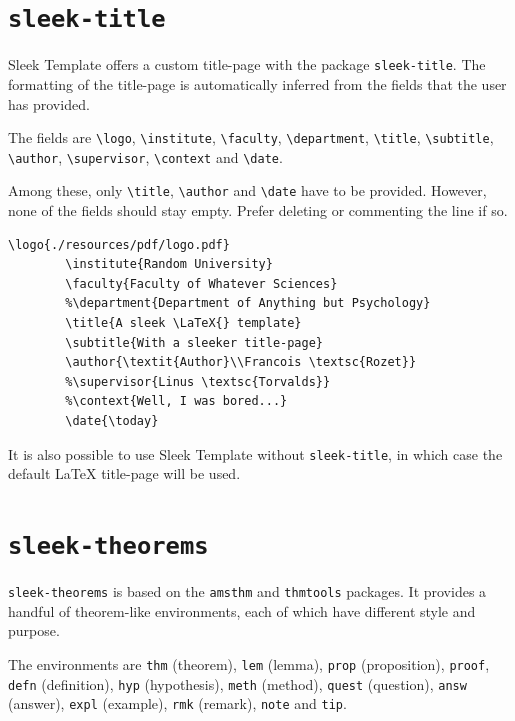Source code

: \documentclass[12pt]{report}
\def\tbs{\textbackslash}
\begin{document}
    \newpage

    \section{\texttt{sleek-title}}

    Sleek Template offers a custom title-page with the package \texttt{sleek-title}. The formatting of the title-page is automatically inferred from the fields that the user has provided.

    The fields are \texttt{\tbs{}logo}, \texttt{\tbs{}institute}, \texttt{\tbs{}faculty}, \texttt{\tbs{}department}, \texttt{\tbs{}title}, \texttt{\tbs{}subtitle}, \texttt{\tbs{}author}, \texttt{\tbs{}supervisor}, \texttt{\tbs{}context} and \texttt{\tbs{}date}.

    Among these, only \texttt{\tbs{}title}, \texttt{\tbs{}author} and \texttt{\tbs{}date} have to be provided. However, none of the fields should stay empty. Prefer deleting or commenting the line if so.

    \begin{lstlisting}[style=latexFrameTB, caption={Example of \texttt{sleek-title} title-page definition.}, gobble=8]
        \logo{./resources/pdf/logo.pdf}
        \institute{Random University}
        \faculty{Faculty of Whatever Sciences}
        %\department{Department of Anything but Psychology}
        \title{A sleek \LaTeX{} template}
        \subtitle{With a sleeker title-page}
        \author{\textit{Author}\\Francois \textsc{Rozet}}
        %\supervisor{Linus \textsc{Torvalds}}
        %\context{Well, I was bored...}
        \date{\today}
    \end{lstlisting}

    It is also possible to use Sleek Template without \texttt{sleek-title}, in which case the default \LaTeX{} title-page will be used.

    \newpage

    \section{\texttt{sleek-theorems}}

    \texttt{sleek-theorems} is based on the \texttt{amsthm} and \texttt{thmtools} packages. It provides a handful of theorem-like environments, each of which have different style and purpose.

    The environments are \texttt{thm} (theorem), \texttt{lem} (lemma), \texttt{prop} (proposition), \texttt{proof}, \texttt{defn} (definition), \texttt{hyp} (hypothesis), \texttt{meth} (method), \texttt{quest} (question), \texttt{answ} (answer), \texttt{expl} (example), \texttt{rmk} (remark), \texttt{note} and \texttt{tip}.
\end{document}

####

● PROBLEM DESCRIPTION
Whenever a line in the records above contains the string "environments", copy that line.

● ANSWER TO THIS TASK
    \texttt{sleek-theorems} is based on the \texttt{amsthm} and \texttt{thmtools} packages. It provides a handful of theorem-like environments, each of which have different style and purpose.
    The environments are \texttt{thm} (theorem), \texttt{lem} (lemma), \texttt{prop} (proposition), \texttt{proof}, \texttt{defn} (definition), \texttt{hyp} (hypothesis), \texttt{meth} (method), \texttt{quest} (question), \texttt{answ} (answer), \texttt{expl} (example), \texttt{rmk} (remark), \texttt{note} and \texttt{tip}.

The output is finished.